The first surgeon says, "I like operating on librarians. When you open them up, everything is in alphabetical order".

The second surgeon says, "I like operating on accountants. When you open them up, everything is in numerical order".

The third surgeon says, "I like operating on electricians. When you open them up, everything is color coded."

The fourth surgeon says, "I like operating on politicians."

The other three surgeons look at each other in disbelief.

The fourth surgeon continues, "Because they're heartless, gutless, spineless, and the ass and head are interchangeable."

Three Doctors

Three doctors are discussing which types of patients they prefer. Doctor Watson says, ''I prefer librarians. All their organs are alphabetized.'' Doctor Fitzpatrick says, ''I prefer mathematicians. All their organs are numbered.'' Doctor Ahn says, ''I prefer lawyers. They're gutless, heartless, brainless, spineless, and their heads and rear-ends are interchangeable.''

What's the difference between a starfish and Vladimir Putin?

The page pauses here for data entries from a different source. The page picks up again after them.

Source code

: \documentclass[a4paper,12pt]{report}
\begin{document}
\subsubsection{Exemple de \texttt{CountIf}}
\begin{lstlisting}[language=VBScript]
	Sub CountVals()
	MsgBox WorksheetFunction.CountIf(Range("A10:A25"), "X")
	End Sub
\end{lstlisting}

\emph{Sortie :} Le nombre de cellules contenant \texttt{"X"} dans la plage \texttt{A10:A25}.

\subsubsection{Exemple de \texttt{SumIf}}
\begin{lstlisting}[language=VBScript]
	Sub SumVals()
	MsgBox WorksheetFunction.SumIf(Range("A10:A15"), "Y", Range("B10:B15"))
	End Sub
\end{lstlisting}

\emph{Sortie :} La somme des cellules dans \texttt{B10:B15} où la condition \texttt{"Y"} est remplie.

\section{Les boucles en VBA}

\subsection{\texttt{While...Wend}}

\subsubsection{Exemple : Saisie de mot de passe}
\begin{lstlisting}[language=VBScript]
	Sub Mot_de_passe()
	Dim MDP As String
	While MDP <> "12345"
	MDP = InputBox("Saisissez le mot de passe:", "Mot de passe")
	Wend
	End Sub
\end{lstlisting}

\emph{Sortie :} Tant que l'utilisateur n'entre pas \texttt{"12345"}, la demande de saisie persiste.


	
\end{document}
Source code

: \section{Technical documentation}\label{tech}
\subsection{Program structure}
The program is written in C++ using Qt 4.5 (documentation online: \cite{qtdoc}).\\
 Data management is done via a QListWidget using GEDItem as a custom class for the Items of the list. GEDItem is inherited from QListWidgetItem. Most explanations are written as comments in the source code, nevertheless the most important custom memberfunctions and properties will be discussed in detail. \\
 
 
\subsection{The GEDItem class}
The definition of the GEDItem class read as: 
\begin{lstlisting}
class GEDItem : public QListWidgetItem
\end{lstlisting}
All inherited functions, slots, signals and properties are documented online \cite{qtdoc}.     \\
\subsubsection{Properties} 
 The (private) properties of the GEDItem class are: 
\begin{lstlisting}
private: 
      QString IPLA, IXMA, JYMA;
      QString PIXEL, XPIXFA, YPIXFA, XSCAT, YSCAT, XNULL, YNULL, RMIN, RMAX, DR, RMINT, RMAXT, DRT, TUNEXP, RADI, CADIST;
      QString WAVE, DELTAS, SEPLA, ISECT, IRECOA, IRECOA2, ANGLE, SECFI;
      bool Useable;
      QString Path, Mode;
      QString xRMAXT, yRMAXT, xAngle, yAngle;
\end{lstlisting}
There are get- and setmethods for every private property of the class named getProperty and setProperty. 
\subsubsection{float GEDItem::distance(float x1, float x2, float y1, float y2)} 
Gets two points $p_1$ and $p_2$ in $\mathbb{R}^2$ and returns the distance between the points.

One is brainless, spineless, and impossible to reason with.

The other one is a starfish.

I got your back

You spineless idiot


Why didn't the octopus fight the shark?

Because he was spineless

If being spineless is a crime, sue me!

I think, I'll just plead guilty.

*On a serious note, I'll probably beg you to withdraw charges.*

What's the difference between a jellyfish and a lawyer?

One's a spineless, poisonous blob and the other is a form of sea life.

They say Mitch McConnell is spineless. I disagree.

Snakes definitely have spines.

My surgeon says I'm the easiest patient to work on.

Because I'm gutless, spineless, and my brain and colon are interchangeable.

What do you call a bunch of farm cattle with their vertebrae removed?

A spineless cow herd.

You can explore spineless malpractice reddit one liners, including funnies and gags. Read them and you will understand what jokes are funny? Those of you who have teens can tell them clean spineless suing dad jokes. There are also spineless puns for kids, 5 year olds, boys and girls.


Just think that there are jokes based on truth that can bring down governments, or jokes which make girl laugh. Many of the spineless neckties jokes and puns are jokes supposed to be funny, but some can be offensive. When jokes go too far, are mean or racist, we try to silence them and it will be great if you give us feedback every time when a joke become bullying and inappropriate.

We suggest to use only working spineless wimpy piadas for adults and blagues for friends. Some of the dirty witze and dark jokes are funny, but use them with caution in real life. Try to remember funny jokes you've never heard to tell your friends and will make you laugh.